The “exponential increase” in guns on the streets has led the Orleans Parish district attorney‘s office to draft Morris Bart’s civil law firm for free help in screening cases for prosecutors.

“When you’re the murder capital of the world, you have to start thinking differently,” District Attorney Jason Williams said Tuesday in announcing the unusual partnership. “As opposed to pointing fingers, [Bart] saw a need.”

A team of at least six lawyers affiliated with Bart, a personal injury lawyer regionally famous for his prolific advertising, are reviewing police reports on misdemeanor weapons arrests and making non-binding recommendations on whether prosecutors should file formal charges, Williams said.

Hoping to curb violence

Williams said he hopes the screening assistance helps his prosecutors move faster through those cases and, eventually, curb shootings and other violent crimes.
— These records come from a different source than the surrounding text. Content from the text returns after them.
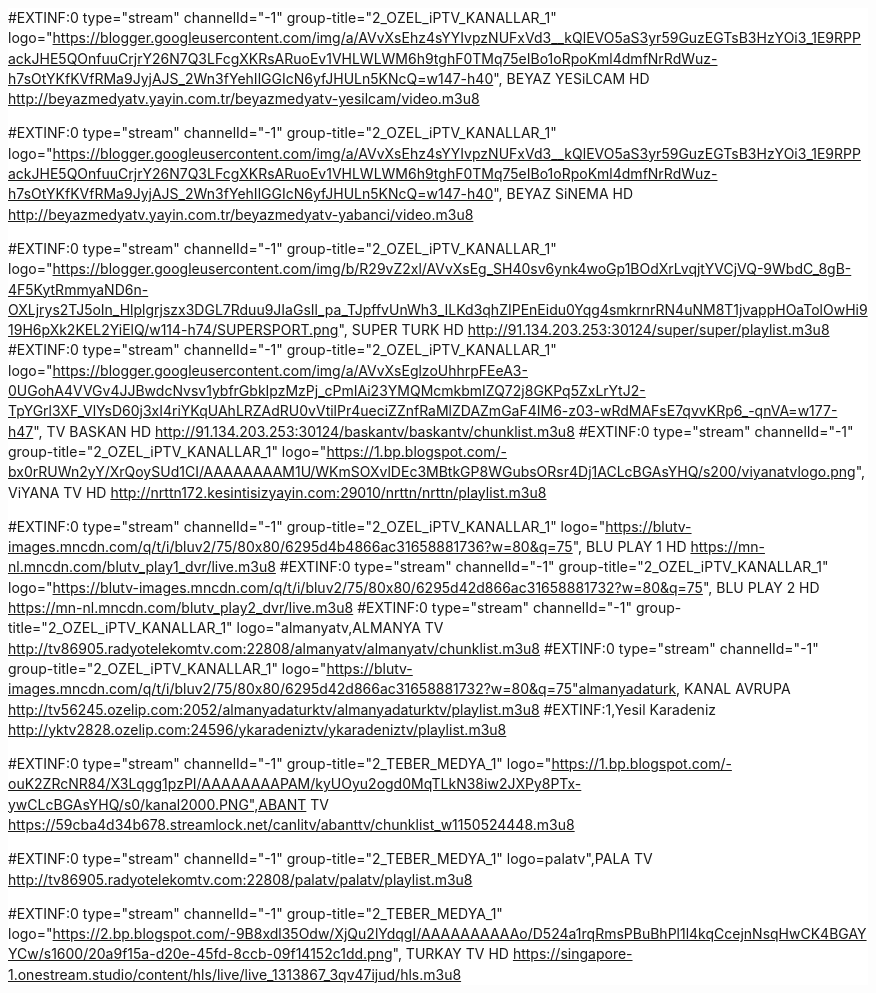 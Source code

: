 #EXTINF:0 type="stream" channelId="-1" group-title="2_OZEL_iPTV_KANALLAR_1" logo="https://blogger.googleusercontent.com/img/a/AVvXsEhz4sYYIvpzNUFxVd3__kQlEVO5aS3yr59GuzEGTsB3HzYOi3_1E9RPPackJHE5QOnfuuCrjrY26N7Q3LFcgXKRsARuoEv1VHLWLWM6h9tghF0TMq75eIBo1oRpoKml4dmfNrRdWuz-h7sOtYKfKVfRMa9JyjAJS_2Wn3fYehIlGGIcN6yfJHULn5KNcQ=w147-h40", BEYAZ YESiLCAM HD
http://beyazmedyatv.yayin.com.tr/beyazmedyatv-yesilcam/video.m3u8

#EXTINF:0 type="stream" channelId="-1" group-title="2_OZEL_iPTV_KANALLAR_1" logo="https://blogger.googleusercontent.com/img/a/AVvXsEhz4sYYIvpzNUFxVd3__kQlEVO5aS3yr59GuzEGTsB3HzYOi3_1E9RPPackJHE5QOnfuuCrjrY26N7Q3LFcgXKRsARuoEv1VHLWLWM6h9tghF0TMq75eIBo1oRpoKml4dmfNrRdWuz-h7sOtYKfKVfRMa9JyjAJS_2Wn3fYehIlGGIcN6yfJHULn5KNcQ=w147-h40", BEYAZ SiNEMA HD
http://beyazmedyatv.yayin.com.tr/beyazmedyatv-yabanci/video.m3u8

#EXTINF:0 type="stream" channelId="-1" group-title="2_OZEL_iPTV_KANALLAR_1" logo="https://blogger.googleusercontent.com/img/b/R29vZ2xl/AVvXsEg_SH40sv6ynk4woGp1BOdXrLvqjtYVCjVQ-9WbdC_8gB-4F5KytRmmyaND6n-OXLjrys2TJ5oIn_Hlplgrjszx3DGL7Rduu9JIaGsIl_pa_TJpffvUnWh3_ILKd3qhZIPEnEidu0Yqg4smkrnrRN4uNM8T1jvappHOaTolOwHi919H6pXk2KEL2YiElQ/w114-h74/SUPERSPORT.png", SUPER TURK HD
http://91.134.203.253:30124/super/super/playlist.m3u8
#EXTINF:0 type="stream" channelId="-1" group-title="2_OZEL_iPTV_KANALLAR_1" logo="https://blogger.googleusercontent.com/img/a/AVvXsEglzoUhhrpFEeA3-0UGohA4VVGv4JJBwdcNvsv1ybfrGbkIpzMzPj_cPmIAi23YMQMcmkbmIZQ72j8GKPq5ZxLrYtJ2-TpYGrl3XF_VlYsD60j3xI4riYKqUAhLRZAdRU0vVtilPr4ueciZZnfRaMlZDAZmGaF4IM6-z03-wRdMAFsE7qvvKRp6_-qnVA=w177-h47", TV BASKAN HD
http://91.134.203.253:30124/baskantv/baskantv/chunklist.m3u8
#EXTINF:0 type="stream" channelId="-1" group-title="2_OZEL_iPTV_KANALLAR_1" logo="https://1.bp.blogspot.com/-bx0rRUWn2yY/XrQoySUd1CI/AAAAAAAAM1U/WKmSOXvlDEc3MBtkGP8WGubsORsr4Dj1ACLcBGAsYHQ/s200/viyanatvlogo.png", ViYANA TV HD
http://nrttn172.kesintisizyayin.com:29010/nrttn/nrttn/playlist.m3u8

#EXTINF:0 type="stream" channelId="-1" group-title="2_OZEL_iPTV_KANALLAR_1" logo="https://blutv-images.mncdn.com/q/t/i/bluv2/75/80x80/6295d4b4866ac31658881736?w=80&q=75", BLU PLAY 1 HD
https://mn-nl.mncdn.com/blutv_play1_dvr/live.m3u8
#EXTINF:0 type="stream" channelId="-1" group-title="2_OZEL_iPTV_KANALLAR_1" logo="https://blutv-images.mncdn.com/q/t/i/bluv2/75/80x80/6295d42d866ac31658881732?w=80&q=75", BLU PLAY 2 HD
https://mn-nl.mncdn.com/blutv_play2_dvr/live.m3u8
#EXTINF:0 type="stream" channelId="-1" group-title="2_OZEL_iPTV_KANALLAR_1" logo="almanyatv,ALMANYA TV
http://tv86905.radyotelekomtv.com:22808/almanyatv/almanyatv/chunklist.m3u8
#EXTINF:0 type="stream" channelId="-1" group-title="2_OZEL_iPTV_KANALLAR_1" logo="https://blutv-images.mncdn.com/q/t/i/bluv2/75/80x80/6295d42d866ac31658881732?w=80&q=75"almanyadaturk, KANAL AVRUPA
http://tv56245.ozelip.com:2052/almanyadaturktv/almanyadaturktv/playlist.m3u8
#EXTINF:1,Yesil Karadeniz
http://yktv2828.ozelip.com:24596/ykaradeniztv/ykaradeniztv/playlist.m3u8

#EXTINF:0 type="stream" channelId="-1" group-title="2_TEBER_MEDYA_1" logo="https://1.bp.blogspot.com/-ouK2ZRcNR84/X3Lqgg1pzPI/AAAAAAAAPAM/kyUOyu2ogd0MqTLkN38iw2JXPy8PTx-ywCLcBGAsYHQ/s0/kanal2000.PNG",ABANT TV
https://59cba4d34b678.streamlock.net/canlitv/abanttv/chunklist_w1150524448.m3u8

#EXTINF:0 type="stream" channelId="-1" group-title="2_TEBER_MEDYA_1" logo=palatv",PALA TV
http://tv86905.radyotelekomtv.com:22808/palatv/palatv/playlist.m3u8

#EXTINF:0 type="stream" channelId="-1" group-title="2_TEBER_MEDYA_1" logo="https://2.bp.blogspot.com/-9B8xdl35Odw/XjQu2lYdqgI/AAAAAAAAAAo/D524a1rqRmsPBuBhPl1l4kqCcejnNsqHwCK4BGAYYCw/s1600/20a9f15a-d20e-45fd-8ccb-09f14152c1dd.png", TURKAY TV HD
https://singapore-1.onestream.studio/content/hls/live/live_1313867_3qv47ijud/hls.m3u8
Personal injury lawyer Morris Bart and Orleans Parish District Attorney Jason Williams announces a partnership that has lawyers from Bart’s civil law firm helping the DA’s office screen misdemeanor weapons cases for criminal prosecution. Story at https://www.nola.com/news/courts/morris-bart-lawyers-to-screen-misdemeanor-gun-charges-for-da/article_fe12462e-bd1e-11ed-acd1-cb11b35f79c4.html


In a city where the number of murders has been increasing for more than three years, Bart said his firm won’t be paid for its public work. Instead, he said of the partnership, “I wanted to step up. I wanted to do something very meaningful.”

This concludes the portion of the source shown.